-- Opening Marker --

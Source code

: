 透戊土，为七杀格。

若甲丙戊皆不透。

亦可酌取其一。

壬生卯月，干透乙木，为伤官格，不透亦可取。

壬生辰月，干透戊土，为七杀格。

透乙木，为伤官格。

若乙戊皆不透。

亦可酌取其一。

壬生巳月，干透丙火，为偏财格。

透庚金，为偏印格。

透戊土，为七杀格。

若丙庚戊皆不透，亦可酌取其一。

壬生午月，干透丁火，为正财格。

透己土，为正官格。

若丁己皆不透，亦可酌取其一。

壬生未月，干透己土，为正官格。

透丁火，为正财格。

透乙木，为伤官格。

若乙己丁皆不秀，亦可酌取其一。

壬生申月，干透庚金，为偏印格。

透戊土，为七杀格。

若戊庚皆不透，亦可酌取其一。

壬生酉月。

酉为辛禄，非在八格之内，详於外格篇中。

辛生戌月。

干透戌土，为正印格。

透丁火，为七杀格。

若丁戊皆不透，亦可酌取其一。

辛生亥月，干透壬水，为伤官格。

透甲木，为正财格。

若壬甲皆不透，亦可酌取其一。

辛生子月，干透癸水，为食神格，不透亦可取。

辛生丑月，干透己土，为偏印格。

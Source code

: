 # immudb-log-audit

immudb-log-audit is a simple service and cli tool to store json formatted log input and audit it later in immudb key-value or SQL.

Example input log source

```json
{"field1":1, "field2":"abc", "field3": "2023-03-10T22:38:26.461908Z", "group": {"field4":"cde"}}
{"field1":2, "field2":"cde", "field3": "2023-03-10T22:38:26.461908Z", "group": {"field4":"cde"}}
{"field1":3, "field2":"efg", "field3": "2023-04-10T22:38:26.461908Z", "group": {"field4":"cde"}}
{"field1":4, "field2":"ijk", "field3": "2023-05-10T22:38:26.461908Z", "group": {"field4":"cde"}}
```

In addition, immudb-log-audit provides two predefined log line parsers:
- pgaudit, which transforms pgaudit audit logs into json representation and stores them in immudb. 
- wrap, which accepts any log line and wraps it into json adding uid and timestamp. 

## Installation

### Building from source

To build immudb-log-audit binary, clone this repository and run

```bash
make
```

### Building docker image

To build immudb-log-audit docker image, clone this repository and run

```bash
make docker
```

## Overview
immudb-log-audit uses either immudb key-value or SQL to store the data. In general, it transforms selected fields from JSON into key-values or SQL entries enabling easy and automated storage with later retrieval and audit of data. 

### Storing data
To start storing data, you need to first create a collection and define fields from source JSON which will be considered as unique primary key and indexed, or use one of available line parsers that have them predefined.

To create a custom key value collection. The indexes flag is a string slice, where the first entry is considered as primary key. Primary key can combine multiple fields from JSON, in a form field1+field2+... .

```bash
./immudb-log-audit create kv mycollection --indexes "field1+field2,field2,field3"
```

-- Closing Marker --

§ WHAT TO WORK ON
Give the lines of the material above again, exactly, from its first line through the line that contains "辛生丑月，干透己土，为偏印格。" and no further.

§ EXERCISE SOLUTION
Source code

: 透戊土，为七杀格。

若甲丙戊皆不透。

亦可酌取其一。

壬生卯月，干透乙木，为伤官格，不透亦可取。

壬生辰月，干透戊土，为七杀格。

透乙木，为伤官格。

若乙戊皆不透。

亦可酌取其一。

壬生巳月，干透丙火，为偏财格。

透庚金，为偏印格。

透戊土，为七杀格。

若丙庚戊皆不透，亦可酌取其一。

壬生午月，干透丁火，为正财格。

透己土，为正官格。

若丁己皆不透，亦可酌取其一。

壬生未月，干透己土，为正官格。

透丁火，为正财格。

透乙木，为伤官格。

若乙己丁皆不秀，亦可酌取其一。

壬生申月，干透庚金，为偏印格。

透戊土，为七杀格。

若戊庚皆不透，亦可酌取其一。

壬生酉月。

酉为辛禄，非在八格之内，详於外格篇中。

辛生戌月。

干透戌土，为正印格。

透丁火，为七杀格。

若丁戊皆不透，亦可酌取其一。

辛生亥月，干透壬水，为伤官格。

透甲木，为正财格。

若壬甲皆不透，亦可酌取其一。

辛生子月，干透癸水，为食神格，不透亦可取。

辛生丑月，干透己土，为偏印格。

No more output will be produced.